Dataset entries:
# # # # # # #

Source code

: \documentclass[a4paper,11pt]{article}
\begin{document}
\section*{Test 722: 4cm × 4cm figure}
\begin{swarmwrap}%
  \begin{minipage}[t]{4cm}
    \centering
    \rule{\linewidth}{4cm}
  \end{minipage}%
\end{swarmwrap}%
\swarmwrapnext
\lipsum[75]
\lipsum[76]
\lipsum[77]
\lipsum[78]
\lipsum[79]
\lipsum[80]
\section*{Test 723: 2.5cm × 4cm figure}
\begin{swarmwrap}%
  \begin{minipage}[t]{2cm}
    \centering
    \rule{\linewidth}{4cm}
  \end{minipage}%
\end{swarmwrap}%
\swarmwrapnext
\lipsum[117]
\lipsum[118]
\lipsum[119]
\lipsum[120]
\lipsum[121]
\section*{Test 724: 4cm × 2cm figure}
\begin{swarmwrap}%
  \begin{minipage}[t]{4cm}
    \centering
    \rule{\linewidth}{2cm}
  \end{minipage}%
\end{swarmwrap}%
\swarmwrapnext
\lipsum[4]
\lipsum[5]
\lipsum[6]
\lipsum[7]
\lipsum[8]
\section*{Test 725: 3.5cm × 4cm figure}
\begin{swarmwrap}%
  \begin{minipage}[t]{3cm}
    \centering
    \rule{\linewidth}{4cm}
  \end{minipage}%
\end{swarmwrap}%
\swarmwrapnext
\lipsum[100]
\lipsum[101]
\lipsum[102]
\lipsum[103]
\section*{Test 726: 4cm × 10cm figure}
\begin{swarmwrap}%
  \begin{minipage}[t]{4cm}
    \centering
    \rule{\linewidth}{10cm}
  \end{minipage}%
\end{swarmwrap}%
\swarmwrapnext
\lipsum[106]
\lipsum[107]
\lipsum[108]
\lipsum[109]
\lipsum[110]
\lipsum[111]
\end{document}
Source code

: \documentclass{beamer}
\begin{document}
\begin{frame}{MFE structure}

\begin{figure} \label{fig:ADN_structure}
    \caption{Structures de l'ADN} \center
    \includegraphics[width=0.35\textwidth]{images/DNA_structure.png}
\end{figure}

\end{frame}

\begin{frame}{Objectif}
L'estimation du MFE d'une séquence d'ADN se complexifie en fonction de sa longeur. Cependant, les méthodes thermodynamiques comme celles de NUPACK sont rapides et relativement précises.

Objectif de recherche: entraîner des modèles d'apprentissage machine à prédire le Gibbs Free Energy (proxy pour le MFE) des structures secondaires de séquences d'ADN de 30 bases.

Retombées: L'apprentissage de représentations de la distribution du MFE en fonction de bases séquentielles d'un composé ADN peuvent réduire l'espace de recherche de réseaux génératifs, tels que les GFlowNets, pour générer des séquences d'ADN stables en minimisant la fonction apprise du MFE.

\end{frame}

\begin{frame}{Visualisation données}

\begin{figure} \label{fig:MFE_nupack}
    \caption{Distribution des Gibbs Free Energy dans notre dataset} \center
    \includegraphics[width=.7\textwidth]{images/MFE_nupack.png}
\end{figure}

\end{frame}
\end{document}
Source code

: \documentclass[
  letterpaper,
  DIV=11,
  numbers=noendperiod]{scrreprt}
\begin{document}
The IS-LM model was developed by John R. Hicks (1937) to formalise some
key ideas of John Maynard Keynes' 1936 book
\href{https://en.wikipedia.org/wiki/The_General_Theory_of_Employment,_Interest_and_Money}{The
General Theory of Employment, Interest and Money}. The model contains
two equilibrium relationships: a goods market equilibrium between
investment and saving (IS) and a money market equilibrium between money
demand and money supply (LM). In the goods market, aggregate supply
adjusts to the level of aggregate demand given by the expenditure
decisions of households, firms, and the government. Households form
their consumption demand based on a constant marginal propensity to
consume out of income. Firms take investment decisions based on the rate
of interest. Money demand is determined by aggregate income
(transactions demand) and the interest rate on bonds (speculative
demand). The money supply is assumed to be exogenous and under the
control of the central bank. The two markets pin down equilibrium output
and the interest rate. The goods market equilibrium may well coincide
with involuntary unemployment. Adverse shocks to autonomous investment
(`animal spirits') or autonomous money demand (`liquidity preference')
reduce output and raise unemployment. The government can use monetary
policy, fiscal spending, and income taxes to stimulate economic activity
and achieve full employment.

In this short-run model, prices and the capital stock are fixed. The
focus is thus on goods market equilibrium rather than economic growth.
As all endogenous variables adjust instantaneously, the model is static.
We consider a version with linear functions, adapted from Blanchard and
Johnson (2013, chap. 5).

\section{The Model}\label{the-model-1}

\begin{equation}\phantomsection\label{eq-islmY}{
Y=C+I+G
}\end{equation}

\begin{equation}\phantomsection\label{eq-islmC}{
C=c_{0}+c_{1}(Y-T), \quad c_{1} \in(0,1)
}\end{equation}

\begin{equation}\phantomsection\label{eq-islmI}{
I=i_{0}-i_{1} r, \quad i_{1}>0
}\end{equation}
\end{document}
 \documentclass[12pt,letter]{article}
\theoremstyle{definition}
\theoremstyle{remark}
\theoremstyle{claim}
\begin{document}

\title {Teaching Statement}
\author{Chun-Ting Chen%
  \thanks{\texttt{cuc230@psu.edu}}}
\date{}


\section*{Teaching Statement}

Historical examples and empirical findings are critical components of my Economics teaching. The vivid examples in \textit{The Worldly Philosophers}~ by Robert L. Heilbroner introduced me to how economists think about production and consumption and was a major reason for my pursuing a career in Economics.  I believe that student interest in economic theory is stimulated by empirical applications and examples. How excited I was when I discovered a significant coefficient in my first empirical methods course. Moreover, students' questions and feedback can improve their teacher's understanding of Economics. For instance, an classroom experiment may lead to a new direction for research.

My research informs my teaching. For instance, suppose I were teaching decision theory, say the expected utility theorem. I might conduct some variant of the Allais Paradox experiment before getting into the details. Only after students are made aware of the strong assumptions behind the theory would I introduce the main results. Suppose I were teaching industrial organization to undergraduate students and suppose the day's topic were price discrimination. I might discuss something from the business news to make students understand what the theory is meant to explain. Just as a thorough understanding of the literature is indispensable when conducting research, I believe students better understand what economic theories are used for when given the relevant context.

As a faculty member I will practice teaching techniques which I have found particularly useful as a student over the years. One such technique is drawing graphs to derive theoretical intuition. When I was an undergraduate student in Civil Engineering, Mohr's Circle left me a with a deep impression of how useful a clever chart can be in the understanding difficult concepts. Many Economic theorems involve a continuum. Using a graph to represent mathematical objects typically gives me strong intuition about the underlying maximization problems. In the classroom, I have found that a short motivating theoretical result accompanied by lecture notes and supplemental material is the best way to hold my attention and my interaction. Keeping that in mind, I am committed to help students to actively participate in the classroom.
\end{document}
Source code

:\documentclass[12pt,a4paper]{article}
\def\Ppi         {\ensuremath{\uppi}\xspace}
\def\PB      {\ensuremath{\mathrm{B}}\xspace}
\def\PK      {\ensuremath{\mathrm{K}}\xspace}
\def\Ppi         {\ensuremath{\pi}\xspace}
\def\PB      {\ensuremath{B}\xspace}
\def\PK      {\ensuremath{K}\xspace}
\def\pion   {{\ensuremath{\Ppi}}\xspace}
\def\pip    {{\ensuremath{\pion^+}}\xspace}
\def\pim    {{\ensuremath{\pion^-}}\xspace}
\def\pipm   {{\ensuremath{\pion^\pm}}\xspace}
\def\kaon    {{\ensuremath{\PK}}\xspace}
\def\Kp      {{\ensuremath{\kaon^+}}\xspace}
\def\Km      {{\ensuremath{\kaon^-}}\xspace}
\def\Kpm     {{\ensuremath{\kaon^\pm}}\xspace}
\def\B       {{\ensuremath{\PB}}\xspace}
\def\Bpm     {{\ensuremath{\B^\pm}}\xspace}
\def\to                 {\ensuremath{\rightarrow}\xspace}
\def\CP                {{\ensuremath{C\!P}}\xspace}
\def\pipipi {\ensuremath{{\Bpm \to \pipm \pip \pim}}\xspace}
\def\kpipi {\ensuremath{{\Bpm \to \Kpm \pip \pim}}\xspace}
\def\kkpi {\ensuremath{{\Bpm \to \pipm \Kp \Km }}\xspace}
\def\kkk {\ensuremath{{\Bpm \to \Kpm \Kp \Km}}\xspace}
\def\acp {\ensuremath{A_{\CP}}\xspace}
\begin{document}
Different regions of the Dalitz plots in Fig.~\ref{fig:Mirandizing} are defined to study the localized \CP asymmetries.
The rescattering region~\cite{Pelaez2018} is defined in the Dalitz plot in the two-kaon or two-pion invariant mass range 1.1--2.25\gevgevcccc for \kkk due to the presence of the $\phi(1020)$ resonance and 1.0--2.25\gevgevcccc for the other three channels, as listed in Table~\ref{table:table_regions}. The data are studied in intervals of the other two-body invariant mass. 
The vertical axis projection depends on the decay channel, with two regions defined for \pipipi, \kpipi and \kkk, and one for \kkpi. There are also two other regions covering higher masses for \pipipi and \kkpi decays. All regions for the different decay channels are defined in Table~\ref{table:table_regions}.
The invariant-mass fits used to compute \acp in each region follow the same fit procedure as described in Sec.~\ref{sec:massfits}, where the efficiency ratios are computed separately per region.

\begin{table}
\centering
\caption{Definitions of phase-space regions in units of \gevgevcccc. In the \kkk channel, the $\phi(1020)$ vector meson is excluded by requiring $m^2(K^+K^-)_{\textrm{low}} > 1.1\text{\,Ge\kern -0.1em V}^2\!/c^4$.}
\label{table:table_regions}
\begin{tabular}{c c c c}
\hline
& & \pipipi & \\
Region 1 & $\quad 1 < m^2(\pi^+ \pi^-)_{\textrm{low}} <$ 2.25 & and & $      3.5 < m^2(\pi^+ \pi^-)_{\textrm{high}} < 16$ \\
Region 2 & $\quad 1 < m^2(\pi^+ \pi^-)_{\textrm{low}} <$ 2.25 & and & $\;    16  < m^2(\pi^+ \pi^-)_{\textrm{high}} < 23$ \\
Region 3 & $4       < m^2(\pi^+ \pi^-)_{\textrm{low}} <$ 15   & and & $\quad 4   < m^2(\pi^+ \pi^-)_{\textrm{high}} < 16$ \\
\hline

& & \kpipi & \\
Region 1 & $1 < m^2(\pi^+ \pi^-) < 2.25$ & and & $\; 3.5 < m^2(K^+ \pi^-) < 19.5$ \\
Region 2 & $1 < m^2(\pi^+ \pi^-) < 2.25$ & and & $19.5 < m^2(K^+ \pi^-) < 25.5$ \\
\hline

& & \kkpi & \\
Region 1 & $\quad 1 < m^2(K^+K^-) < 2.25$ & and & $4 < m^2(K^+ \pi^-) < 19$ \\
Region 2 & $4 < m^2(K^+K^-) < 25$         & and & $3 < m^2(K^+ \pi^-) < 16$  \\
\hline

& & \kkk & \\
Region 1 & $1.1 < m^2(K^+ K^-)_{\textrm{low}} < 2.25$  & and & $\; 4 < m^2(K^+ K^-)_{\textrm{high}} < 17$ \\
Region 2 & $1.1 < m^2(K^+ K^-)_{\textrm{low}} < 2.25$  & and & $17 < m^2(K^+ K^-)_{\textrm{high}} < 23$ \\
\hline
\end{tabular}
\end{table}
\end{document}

# # # # # # #

What to work on >> Please determine how many lines in the entries contain the word "recherche" and answer with the number alone.

Answer to this problem >> 2